Kayla drives the urgency of the game. As the situation worsens, she becomes the conscience of the narrative. Her honesty adds weight to the story. In many ways, she represents the colony’s mother.

Dr. Alejandro Mendoza

Didn’t I tell you I’m busy?

A brilliant xenobiologist with decades of experience. Dr. Mendoza was brought to the colony to study the native microbiota. He’s cynical and long past the age of idealism. His loyalty is to his work, not people.

He often dismisses others, certain that he’s the smartest person in the room, and most of the time he’s right.

Purpose

Mendoza’s actions are questionable, but he’s also deeply human and relatable as he’s fallen victim to corporate forces. Through him, the player experiences ethical complexity and ambiguity.

Mr. Jonathan Cross

The safety and well-being of our employees remains our top priority.

A high-level executive at Mnemosyne Enterprises Inc., the corporation funding the colony. Mr. Cross is polished, articulate, and always in control. He operates from a safe distance on Earth.

Purpose

Cross represents power, corporate indifference and the insatiable hunger for profit. He rarely lies but always speaks in half-truths, often accompanied by company values.

He is unavailable through most of the game, appearing only when there’s something to gain. Through him, the player experiences lack of control and the confrontation of antagonistic forces.

Narrative structure

Good art makes us feel something. Great art creates an experience. For a story to truly resonate, it must feel complete. It needs to satisfy. Structure is how we create that sense of wholeness.

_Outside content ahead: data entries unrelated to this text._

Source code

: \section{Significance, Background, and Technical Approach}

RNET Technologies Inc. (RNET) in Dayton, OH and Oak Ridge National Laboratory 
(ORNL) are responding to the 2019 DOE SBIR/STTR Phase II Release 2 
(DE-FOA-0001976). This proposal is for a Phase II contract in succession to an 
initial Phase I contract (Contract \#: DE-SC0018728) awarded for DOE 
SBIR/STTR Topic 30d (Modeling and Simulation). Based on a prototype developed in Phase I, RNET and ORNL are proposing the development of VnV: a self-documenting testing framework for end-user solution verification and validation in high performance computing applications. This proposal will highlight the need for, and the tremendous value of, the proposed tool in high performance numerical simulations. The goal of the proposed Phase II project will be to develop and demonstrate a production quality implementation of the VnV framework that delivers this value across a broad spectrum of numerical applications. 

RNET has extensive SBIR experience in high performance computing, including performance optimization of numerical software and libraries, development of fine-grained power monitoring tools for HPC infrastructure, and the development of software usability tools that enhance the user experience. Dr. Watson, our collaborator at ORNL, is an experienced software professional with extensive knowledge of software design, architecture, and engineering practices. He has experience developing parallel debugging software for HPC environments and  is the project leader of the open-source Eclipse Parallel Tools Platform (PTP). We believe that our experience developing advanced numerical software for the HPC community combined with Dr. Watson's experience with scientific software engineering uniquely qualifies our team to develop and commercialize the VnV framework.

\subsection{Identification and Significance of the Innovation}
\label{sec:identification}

Structure can also generate emotional momentum by guiding the player’s expectations, building tension, and making the eventual release of that tension more impactful.

The Three Acts of Transmission

Transmission unfolds across three micro-acts, each shifting the pacing and the players objective in order to build momentum.

Act I (Arrival)

The player settles into their role as Communications Officer, learning the computer system and establishing contact with key characters.

Act II (Escalation)

The crisis deepens. The first patient awakens in a frenzy, and urgency now drives the player’s objectives.

Act III (Revelation)

The final pieces of the puzzle are revealed. The player is pressured to act and thereby bringing the story to its conclusion.

Game systems

Progression System

I designed Transmission’s progression system to be a data-driven patching system built on Godot resources. Every element of the game, (characters, calls, files, messages, etc.), is represented by its own custom resource file.

These resources are updated (patched) at key events in the game, which drives the progression.

This system was designed to fully correspond to the structure of the following event graph that I had written for the game’s story progression.

User interface

I wanted the user interface to feel like a text-based command line interface and that would allow the player to navigate between the system’s pages and to initiate video calls.

I built the navigation system around Godot’s rich text features. At its core is a Page base class, that supports rendering of common text components such as titles and lines, but also navigation between pages and standard reaction to user input.

However, the base class is designed to be expandable and overridable, to make it easy to add specialized behavior for pages that require unique functionality.

The overall page hierarchy is represented by a node hierarchy in the editor scene tree, which allowed me to easily build and visualize the page structure.

Other than these, I also built systems regarding the game’s audio, scene handling, animations, shader effects, etc..

Art and visual style

A major part of the game’s visual style lies in it’s minimalistic text-based interface. But there are also sprites and animations that were were created with the help of generative AI.

Sprites were generated using ChatGPT, together with a pre-defined style guide (json) in order to preserve visual consistency.

Animations were created from a base sprite using Runway and then manually polished and made loopable in Premier Pro.

Finally, in-game shaders with CRT and VHS effects added a finishing touch.